Chapter Fifteen
Trey
Beads of sweat form on my upper lip and I lick them away.
Another drop falls and lands on my tongue. Salty.
The needle is hitting every nerve ending in my body, frying them. My ribs rattle and shake, and I am queasy. I swear I’m about to revisit this afternoon’s turkey sandwich if this isn’t over soon because I can taste the bile rising in my throat. I draw a sharp breath, like that can center me. But nothing changes. A thousand bees still sting my ribs, my sides, my hip. I grip the edge of the chair, digging my fingers hard into the vinyl, as if I can relocate the pain, send it elsewhere, deliver it to this inanimate object I’m sitting in.
Then, like a rainstorm ending in a snap and the sun appearing, the pain ends. It doesn’t drift off, it doesn’t fade away. Nope. It’s like electricity. On. Then off when Hector removes the needle from my skin.
He steps back, a master artist appraising his work. “It’s beautiful,” he says.
“Thanks, man. It’s all you.”
He shakes his head. “You gave me a beautiful drawing. All I did was bring that drawing to your skin.”
“We were a team then. I couldn’t have gotten this sucker on my flesh without you.”
He hands me the vaseline and I apply it to the new ink, smoothing it over. Then he gives me a bandage and I wrap it over the tattoo and tape it down. I’ll leave it there for a few hours.

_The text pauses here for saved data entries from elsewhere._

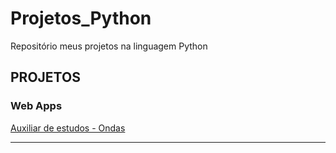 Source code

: # Projetos_Python
Repositório meus projetos na linguagem Python

## PROJETOS
### Web Apps
[Auxiliar de estudos - Ondas](https://github.com/BrunoMendes623/Projetos_Python/blob/main/webApp_Ondas/WebAppOndas.py)

---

“You know the drill. It’ll scab over tomorrow,” he says.
“Like a sunburn.”
“It looks good, man. I want a picture of it. Those trees are works of art.”

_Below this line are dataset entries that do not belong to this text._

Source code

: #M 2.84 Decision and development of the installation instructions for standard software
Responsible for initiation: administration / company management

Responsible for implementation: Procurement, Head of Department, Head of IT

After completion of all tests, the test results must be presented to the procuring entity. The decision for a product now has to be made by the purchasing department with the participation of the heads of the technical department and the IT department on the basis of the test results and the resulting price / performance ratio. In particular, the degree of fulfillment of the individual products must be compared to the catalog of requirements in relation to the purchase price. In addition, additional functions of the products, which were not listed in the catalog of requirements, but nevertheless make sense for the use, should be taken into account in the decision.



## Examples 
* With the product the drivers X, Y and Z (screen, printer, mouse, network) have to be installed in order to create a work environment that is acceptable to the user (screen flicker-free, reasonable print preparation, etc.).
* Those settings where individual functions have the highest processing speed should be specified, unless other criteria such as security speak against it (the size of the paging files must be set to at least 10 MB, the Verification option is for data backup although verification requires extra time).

A tree is the symbol of strength. Of healing. Of remembrance. Of understanding. But most of all a tree is the the symbol of regeneration, of new life. And it’s the record on my body of the trees I planted myself in a park one night when my parents were out on a call.

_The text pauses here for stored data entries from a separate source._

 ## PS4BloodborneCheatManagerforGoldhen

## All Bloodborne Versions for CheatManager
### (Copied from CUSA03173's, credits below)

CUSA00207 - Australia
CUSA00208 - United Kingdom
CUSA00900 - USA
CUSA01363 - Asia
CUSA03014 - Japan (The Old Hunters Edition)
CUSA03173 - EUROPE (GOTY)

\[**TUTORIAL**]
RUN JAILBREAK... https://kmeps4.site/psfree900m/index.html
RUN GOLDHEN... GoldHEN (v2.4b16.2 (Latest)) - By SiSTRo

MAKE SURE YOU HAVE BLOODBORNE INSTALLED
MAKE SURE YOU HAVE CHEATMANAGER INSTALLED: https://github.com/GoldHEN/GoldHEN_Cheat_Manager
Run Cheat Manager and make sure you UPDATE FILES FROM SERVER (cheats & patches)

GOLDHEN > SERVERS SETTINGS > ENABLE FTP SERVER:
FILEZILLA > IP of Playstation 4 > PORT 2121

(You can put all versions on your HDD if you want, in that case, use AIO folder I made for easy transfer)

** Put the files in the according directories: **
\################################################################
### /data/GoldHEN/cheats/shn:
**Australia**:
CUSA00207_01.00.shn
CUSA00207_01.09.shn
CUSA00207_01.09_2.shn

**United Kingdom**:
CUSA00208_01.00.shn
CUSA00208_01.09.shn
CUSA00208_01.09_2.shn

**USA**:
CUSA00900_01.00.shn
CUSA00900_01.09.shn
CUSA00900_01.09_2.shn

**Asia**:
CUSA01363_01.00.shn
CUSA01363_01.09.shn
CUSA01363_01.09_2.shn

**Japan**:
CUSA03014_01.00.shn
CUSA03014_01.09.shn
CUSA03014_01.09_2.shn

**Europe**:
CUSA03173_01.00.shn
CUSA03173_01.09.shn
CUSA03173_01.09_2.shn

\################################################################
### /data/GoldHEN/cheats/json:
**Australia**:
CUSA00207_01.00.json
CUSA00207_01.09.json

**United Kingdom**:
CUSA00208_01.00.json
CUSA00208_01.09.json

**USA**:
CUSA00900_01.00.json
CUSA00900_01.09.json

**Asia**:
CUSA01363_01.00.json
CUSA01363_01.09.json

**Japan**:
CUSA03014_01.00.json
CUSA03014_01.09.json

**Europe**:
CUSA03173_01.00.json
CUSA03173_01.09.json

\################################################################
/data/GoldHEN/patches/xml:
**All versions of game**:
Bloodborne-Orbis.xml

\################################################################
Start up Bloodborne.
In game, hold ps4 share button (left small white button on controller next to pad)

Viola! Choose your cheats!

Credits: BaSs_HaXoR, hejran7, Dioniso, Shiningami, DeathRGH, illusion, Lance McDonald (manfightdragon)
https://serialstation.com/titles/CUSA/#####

They are my trees. They belong to me.
Harley
I spend the next twenty-four hours running on Diet Coke and determination. I churn out page after page for Miranda, more than she asked for, more than she expects. I am a machine. I am a turbo-charged robot on meth. I am an elite athlete jacked up on performance drugs. I ride faster, climb harder, run further than anyone. Kristen knocks on my door a few times, asks if I’m okay, if I need anything. I tell her I’m working on an epic history paper for my final assignment of the year.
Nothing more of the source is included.